WORK INSTRUCTION:
Which lines of the data below hold "text"? Copy each of them.

THE DATA:
◇ ◇ ◇ ◇

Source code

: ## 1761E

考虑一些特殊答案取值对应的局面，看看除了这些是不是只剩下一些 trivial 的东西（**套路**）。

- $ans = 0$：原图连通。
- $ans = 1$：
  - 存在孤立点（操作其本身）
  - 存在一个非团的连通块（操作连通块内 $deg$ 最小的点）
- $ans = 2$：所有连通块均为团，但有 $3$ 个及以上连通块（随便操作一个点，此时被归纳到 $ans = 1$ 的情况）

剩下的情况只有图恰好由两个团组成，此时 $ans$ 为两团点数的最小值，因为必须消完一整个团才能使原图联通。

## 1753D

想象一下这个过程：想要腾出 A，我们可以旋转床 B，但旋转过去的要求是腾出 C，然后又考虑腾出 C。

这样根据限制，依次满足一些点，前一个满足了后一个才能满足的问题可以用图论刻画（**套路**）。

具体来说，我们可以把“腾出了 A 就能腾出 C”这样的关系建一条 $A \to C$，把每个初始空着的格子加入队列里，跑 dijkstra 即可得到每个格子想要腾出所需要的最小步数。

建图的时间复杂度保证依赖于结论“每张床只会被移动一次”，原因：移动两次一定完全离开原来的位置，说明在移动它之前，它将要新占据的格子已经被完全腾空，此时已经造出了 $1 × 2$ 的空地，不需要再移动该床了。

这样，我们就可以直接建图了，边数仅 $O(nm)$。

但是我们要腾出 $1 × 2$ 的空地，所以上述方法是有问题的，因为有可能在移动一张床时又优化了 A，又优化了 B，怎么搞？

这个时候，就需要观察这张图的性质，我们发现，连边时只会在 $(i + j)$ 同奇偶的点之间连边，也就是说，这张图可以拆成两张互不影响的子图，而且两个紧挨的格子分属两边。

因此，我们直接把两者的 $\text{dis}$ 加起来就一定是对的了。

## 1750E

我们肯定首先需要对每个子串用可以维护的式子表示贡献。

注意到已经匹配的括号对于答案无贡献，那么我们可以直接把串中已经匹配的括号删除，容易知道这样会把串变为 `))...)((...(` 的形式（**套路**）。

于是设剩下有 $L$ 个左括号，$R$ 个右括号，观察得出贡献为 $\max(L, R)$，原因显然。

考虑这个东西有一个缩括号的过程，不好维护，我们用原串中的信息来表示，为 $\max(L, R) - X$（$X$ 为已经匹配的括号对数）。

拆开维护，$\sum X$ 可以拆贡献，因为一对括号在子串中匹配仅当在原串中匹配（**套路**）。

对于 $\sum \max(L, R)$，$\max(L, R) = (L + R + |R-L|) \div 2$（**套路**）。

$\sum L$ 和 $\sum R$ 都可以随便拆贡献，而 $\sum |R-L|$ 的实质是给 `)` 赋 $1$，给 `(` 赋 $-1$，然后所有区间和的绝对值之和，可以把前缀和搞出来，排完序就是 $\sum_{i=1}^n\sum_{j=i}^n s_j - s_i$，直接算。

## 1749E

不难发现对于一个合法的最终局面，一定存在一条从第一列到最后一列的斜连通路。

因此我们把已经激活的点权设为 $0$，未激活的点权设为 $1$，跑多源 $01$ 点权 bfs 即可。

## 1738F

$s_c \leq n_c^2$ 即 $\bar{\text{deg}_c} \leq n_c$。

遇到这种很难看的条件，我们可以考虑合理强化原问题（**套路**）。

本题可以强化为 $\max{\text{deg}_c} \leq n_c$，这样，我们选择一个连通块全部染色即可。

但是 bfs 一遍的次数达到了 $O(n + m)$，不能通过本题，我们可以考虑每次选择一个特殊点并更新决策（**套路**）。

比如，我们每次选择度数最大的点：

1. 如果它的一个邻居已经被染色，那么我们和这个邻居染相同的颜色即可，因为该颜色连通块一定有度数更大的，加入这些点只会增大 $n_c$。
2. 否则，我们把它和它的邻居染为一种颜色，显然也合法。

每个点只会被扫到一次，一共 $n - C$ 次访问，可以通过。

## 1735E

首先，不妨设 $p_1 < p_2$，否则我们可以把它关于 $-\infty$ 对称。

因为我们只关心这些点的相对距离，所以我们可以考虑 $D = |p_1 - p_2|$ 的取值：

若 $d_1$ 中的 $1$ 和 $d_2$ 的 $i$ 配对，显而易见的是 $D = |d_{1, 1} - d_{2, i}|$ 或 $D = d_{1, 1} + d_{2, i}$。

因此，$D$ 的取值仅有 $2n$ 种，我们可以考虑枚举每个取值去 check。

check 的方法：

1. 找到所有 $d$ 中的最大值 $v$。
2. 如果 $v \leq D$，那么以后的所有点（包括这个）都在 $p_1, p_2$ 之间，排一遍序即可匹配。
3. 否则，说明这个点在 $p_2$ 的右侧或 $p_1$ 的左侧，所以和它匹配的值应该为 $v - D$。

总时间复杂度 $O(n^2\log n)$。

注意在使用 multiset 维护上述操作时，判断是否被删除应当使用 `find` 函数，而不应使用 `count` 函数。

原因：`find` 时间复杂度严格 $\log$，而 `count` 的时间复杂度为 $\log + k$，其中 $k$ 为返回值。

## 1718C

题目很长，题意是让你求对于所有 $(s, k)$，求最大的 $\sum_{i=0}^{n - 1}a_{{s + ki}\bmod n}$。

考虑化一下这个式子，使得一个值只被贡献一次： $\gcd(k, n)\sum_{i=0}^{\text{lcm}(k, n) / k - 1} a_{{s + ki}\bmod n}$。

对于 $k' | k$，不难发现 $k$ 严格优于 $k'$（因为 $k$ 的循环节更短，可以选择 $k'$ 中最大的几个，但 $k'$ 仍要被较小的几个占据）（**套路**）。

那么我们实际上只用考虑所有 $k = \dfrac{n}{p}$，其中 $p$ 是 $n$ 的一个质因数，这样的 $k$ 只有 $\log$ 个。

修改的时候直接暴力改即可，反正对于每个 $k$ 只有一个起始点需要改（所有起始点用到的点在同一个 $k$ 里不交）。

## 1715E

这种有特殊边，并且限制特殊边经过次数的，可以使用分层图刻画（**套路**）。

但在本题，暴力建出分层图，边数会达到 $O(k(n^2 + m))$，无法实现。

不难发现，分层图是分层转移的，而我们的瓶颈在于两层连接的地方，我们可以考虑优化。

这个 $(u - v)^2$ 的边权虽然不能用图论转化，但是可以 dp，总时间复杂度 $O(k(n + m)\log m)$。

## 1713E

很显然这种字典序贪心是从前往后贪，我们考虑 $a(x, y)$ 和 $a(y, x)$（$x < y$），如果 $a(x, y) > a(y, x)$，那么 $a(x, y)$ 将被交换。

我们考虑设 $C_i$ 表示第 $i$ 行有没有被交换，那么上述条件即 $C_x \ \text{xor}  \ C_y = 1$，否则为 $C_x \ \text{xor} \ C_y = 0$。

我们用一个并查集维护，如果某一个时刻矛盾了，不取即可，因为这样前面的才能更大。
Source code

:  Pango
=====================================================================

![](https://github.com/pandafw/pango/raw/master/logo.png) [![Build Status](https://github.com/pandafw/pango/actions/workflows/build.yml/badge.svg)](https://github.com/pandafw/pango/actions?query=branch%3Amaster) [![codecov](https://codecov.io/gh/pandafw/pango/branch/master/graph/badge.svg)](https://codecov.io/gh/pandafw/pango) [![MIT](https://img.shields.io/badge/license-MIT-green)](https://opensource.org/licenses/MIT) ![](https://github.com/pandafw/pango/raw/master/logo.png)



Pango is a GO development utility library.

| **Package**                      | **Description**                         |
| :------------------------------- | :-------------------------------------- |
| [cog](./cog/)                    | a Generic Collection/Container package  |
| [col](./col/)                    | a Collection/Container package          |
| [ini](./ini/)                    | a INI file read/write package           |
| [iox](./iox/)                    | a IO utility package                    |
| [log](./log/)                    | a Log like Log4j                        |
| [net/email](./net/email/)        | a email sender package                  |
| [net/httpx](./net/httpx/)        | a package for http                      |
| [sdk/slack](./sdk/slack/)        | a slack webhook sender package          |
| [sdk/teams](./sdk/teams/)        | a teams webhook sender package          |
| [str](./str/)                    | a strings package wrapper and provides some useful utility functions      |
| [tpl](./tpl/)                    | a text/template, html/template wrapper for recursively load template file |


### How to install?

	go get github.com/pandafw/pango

◇ ◇ ◇ ◇

RESPONSE TO THE EXERCISE:
因此，我们直接把两者的 $\text{dis}$ 加起来就一定是对的了。
$s_c \leq n_c^2$ 即 $\bar{\text{deg}_c} \leq n_c$。
本题可以强化为 $\max{\text{deg}_c} \leq n_c$，这样，我们选择一个连通块全部染色即可。
考虑化一下这个式子，使得一个值只被贡献一次： $\gcd(k, n)\sum_{i=0}^{\text{lcm}(k, n) / k - 1} a_{{s + ki}\bmod n}$。
我们考虑设 $C_i$ 表示第 $i$ 行有没有被交换，那么上述条件即 $C_x \ \text{xor}  \ C_y = 1$，否则为 $C_x \ \text{xor} \ C_y = 0$。
| [tpl](./tpl/)                    | a text/template, html/template wrapper for recursively load template file |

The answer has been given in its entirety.